Adapun mereka adalah yang disebutkan di bawah ini
secara terperinci:
1.
Wanita yang sudah bersuami dan statusnya masih menjadi istri dari suami
tersebut.
2.
Wanita yang sedang menjalankan iddah, baik iddah karena ditinggal mati
suaminya atau diceraikan atau iddahnya orang yang menyetubuhi karena syubhat.
3.
Wanita yang murtad atau keluar dari agama Islam, baik dengan perkataan,
perbuatan atau dengan hanya berniat, sampai dia kembali ke agama Islam dengan
mengucapkan dua kalimat syahadat.
4.
Wanita kafir, selain wanita Nasrani dan Yahudi baik Budha, Hindu, Konghucu
dan lain-lain. Adapun wanita Nasrani dan Yahudi maka boleh dinikahi seorang
muslim dengan syarat-syarat yang akan disebutkan pada bahasan yang akan datang.
Sebagaimana firman Allah Subhanahu Wata’ala:
وَلاَ تَنْكِحُوْا الْمُشْرِكَاتُ حَتَّى يُؤْمِنَّ (البقرة : 221)
Dan janganlah menikahi
wanita musyrik sebelum mereka beriman. (Al-Baqarah, 221)
5.
Wanita yang menjadi mahramnya dari nasab (tali persaudaraan)
Sebagaimana firan Allah
SWT yang artinya : “Diharamkan atas kamu (mengawini) ibu-ibumu, anak-anakmu
yang perempuan, saudara-saudaramu yang perempuan, saudara-saudara bapakmu yang
perem-puan,saudara-saudara ibumu yang perempuan, anak-anak perempuan dari
saudara-saudaramu yang laki-laki, anak-anak perempuan dari saudara-saudaramu
yang perempuan”.(Q.S. An Nisa’:23)
Seperti ibu, nenek, saudara perempuan dan lain-lain.
6.
Wanita yang menjadi mahram karena rodlo’ (sesusuan). Sebagaimana firman
Allah SWT;
Sebagaimana firman Allah SWT yang artinya :
Ibu-ibumu yang menyusui
kamu, dan saudara perempuan sepersusuan.(Q.S. An Nisa’:23)
7.
Wanita yang mahram karena mushaharah (periparan).

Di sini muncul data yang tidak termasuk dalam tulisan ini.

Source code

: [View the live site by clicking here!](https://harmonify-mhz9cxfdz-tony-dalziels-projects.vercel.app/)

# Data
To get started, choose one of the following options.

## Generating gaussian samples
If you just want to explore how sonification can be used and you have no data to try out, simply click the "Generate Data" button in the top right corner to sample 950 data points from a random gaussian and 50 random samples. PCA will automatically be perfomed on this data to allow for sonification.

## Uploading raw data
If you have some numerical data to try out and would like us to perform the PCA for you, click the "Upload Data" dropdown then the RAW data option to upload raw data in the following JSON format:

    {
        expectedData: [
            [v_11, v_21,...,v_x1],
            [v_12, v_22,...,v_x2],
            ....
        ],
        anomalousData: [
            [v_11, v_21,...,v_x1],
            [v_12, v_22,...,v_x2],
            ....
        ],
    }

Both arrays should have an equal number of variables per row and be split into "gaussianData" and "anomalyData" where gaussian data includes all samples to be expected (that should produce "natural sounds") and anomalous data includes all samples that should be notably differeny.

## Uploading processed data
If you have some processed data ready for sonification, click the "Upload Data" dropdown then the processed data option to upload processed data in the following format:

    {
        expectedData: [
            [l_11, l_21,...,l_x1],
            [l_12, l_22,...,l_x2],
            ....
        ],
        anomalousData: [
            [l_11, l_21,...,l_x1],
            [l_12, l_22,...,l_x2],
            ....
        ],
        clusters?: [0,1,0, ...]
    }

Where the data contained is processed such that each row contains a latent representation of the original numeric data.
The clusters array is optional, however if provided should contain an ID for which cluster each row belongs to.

Sebagaimana firman Allah Subhanahu Wata’ala:
Sebagaimana firman Allah SWT yang artinya :
Ibu-ibu istrimu
(mertua), anak-anak istrimu yang dalam pemeliharaanmu dart istri yang telah
kamu campuri, tetapi jika kamu belum campur dengan istrimu itu (dan kamu sudah
ceraikan) maka tidak berdosa kamu mengawininya, (dan diharamkan bagimu)
istri-istri anak kandungmu (menantu) dan menghimpunkan (dalam perkawainan) dua
perempuan yang bersaudara, kecuali jika telah terjadi di masa lampau,
sesungguhnya Allah Maha Pengampun lagi Maha Penyayang.(Q.S. An
Nisa’:23)
Seperti ibu mertua dan lain-lain.
8.
Setiap wanita yang akan menjadi istri kelima sebelum menceraikan salah
satunya. Karena seorang muslim tidak boleh menikahi lebih dari empat istri.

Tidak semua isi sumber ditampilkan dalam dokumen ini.